[Collected data entries]
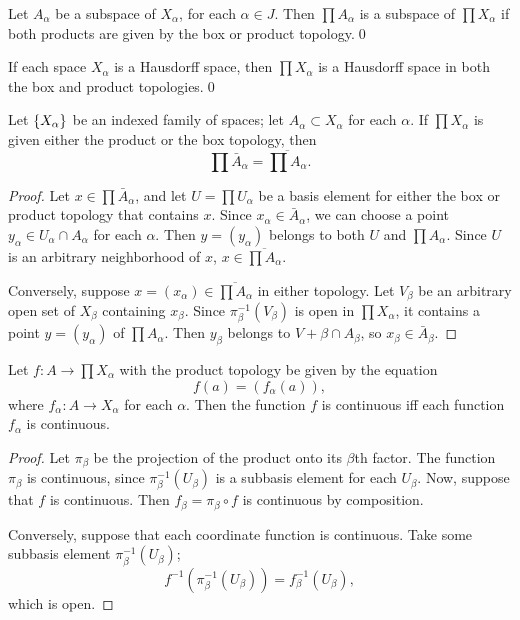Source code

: \documentclass[10pt]{report}
\begin{document}
\begin{theorem}
  Let $A_\alpha$ be a subspace of $X_\alpha$, for each $\alpha \in J$.
  Then $\prod A_\alpha$ is a subspace of $\prod X_\alpha$ if both products are given by the box or product topology.\qed
\end{theorem}

\begin{theorem}
  If each space $X_\alpha$ is a Hausdorff space, then $\prod X_\alpha$ is a Hausdorff space in both the box and product topologies.\qed
\end{theorem}

\begin{theorem}
  Let $\left\{ X_\alpha \right\}$ be an indexed family of spaces;
  let $A_\alpha \subset X_\alpha$ for each $\alpha$.
  If $\prod X_\alpha$ is given either the product or the box topology, then
  \[
    \prod \bar A_\alpha = \overline{\prod A_\alpha}.
  \]
\end{theorem}
\begin{proof}
  Let $x \in \prod \bar A_\alpha$, and let $U = \prod U_\alpha$ be a basis element for either the box or product topology that contains $x$.
  Since $x_\alpha \in \bar A_\alpha$, we can choose a point $y_\alpha \in U_\alpha \cap A_\alpha$ for each $\alpha$.
  Then $y = (y_\alpha)$ belongs to both $U$ and $\prod A_\alpha$.
  Since $U$ is an arbitrary neighborhood of $x$, $x \in \overline{\prod A_\alpha}$.

  Conversely, suppose $x = (x_\alpha) \in \overline{\prod A_\alpha}$ in either topology.
  Let $V_\beta$ be an arbitrary open set of $X_\beta$ containing $x_\beta$.
  Since $\pi_\beta^{-1}(V_\beta)$ is open in $\prod X_\alpha$, it contains a point $y = (y_\alpha)$ of $\prod A_\alpha$.
  Then $y_\beta$ belongs to $V+\beta \cap A_\beta$, so $x_\beta \in \bar A_\beta$.
\end{proof}

\begin{theorem}
  Let $f:A \rightarrow \prod X_\alpha$ with the product topology be given by the equation
  \[
    f(a) = (f_\alpha(a)),
  \]
  where $f_\alpha:A \rightarrow X_\alpha$ for each $\alpha$.
  Then the function $f$ is continuous iff each function $f_\alpha$ is continuous.
\end{theorem}
\begin{proof}
  Let $\pi_\beta$ be the projection of the product onto its $\beta$th factor.
  The function $\pi_\beta$ is continuous, since $\pi_\beta^{-1}(U_\beta)$ is a subbasis element for each $U_\beta$.
  Now, suppose that $f$ is continuous.
  Then $f_\beta = \pi_\beta \circ f$ is continuous by composition.

  Conversely, suppose that each coordinate function is continuous.
  Take some subbasis element $\pi_\beta^{-1}(U_\beta)$;
  \[
    f^{-1}(\pi_\beta^{-1}(U_\beta)) = f^{-1}_\beta(U_\beta),
  \]
  which is open.
\end{proof}
\end{document}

## Problem to solve
In the copy, include every record exactly and no pictures.

## Answer box
Source code

: \documentclass[10pt]{report}
\begin{document}
\begin{theorem}
  Let $A_\alpha$ be a subspace of $X_\alpha$, for each $\alpha \in J$.
  Then $\prod A_\alpha$ is a subspace of $\prod X_\alpha$ if both products are given by the box or product topology.\qed
\end{theorem}

\begin{theorem}
  If each space $X_\alpha$ is a Hausdorff space, then $\prod X_\alpha$ is a Hausdorff space in both the box and product topologies.\qed
\end{theorem}

\begin{theorem}
  Let $\left\{ X_\alpha \right\}$ be an indexed family of spaces;
  let $A_\alpha \subset X_\alpha$ for each $\alpha$.
  If $\prod X_\alpha$ is given either the product or the box topology, then
  \[
    \prod \bar A_\alpha = \overline{\prod A_\alpha}.
  \]
\end{theorem}
\begin{proof}
  Let $x \in \prod \bar A_\alpha$, and let $U = \prod U_\alpha$ be a basis element for either the box or product topology that contains $x$.
  Since $x_\alpha \in \bar A_\alpha$, we can choose a point $y_\alpha \in U_\alpha \cap A_\alpha$ for each $\alpha$.
  Then $y = (y_\alpha)$ belongs to both $U$ and $\prod A_\alpha$.
  Since $U$ is an arbitrary neighborhood of $x$, $x \in \overline{\prod A_\alpha}$.

  Conversely, suppose $x = (x_\alpha) \in \overline{\prod A_\alpha}$ in either topology.
  Let $V_\beta$ be an arbitrary open set of $X_\beta$ containing $x_\beta$.
  Since $\pi_\beta^{-1}(V_\beta)$ is open in $\prod X_\alpha$, it contains a point $y = (y_\alpha)$ of $\prod A_\alpha$.
  Then $y_\beta$ belongs to $V+\beta \cap A_\beta$, so $x_\beta \in \bar A_\beta$.
\end{proof}

\begin{theorem}
  Let $f:A \rightarrow \prod X_\alpha$ with the product topology be given by the equation
  \[
    f(a) = (f_\alpha(a)),
  \]
  where $f_\alpha:A \rightarrow X_\alpha$ for each $\alpha$.
  Then the function $f$ is continuous iff each function $f_\alpha$ is continuous.
\end{theorem}
\begin{proof}
  Let $\pi_\beta$ be the projection of the product onto its $\beta$th factor.
  The function $\pi_\beta$ is continuous, since $\pi_\beta^{-1}(U_\beta)$ is a subbasis element for each $U_\beta$.
  Now, suppose that $f$ is continuous.
  Then $f_\beta = \pi_\beta \circ f$ is continuous by composition.

  Conversely, suppose that each coordinate function is continuous.
  Take some subbasis element $\pi_\beta^{-1}(U_\beta)$;
  \[
    f^{-1}(\pi_\beta^{-1}(U_\beta)) = f^{-1}_\beta(U_\beta),
  \]
  which is open.
\end{proof}
\end{document}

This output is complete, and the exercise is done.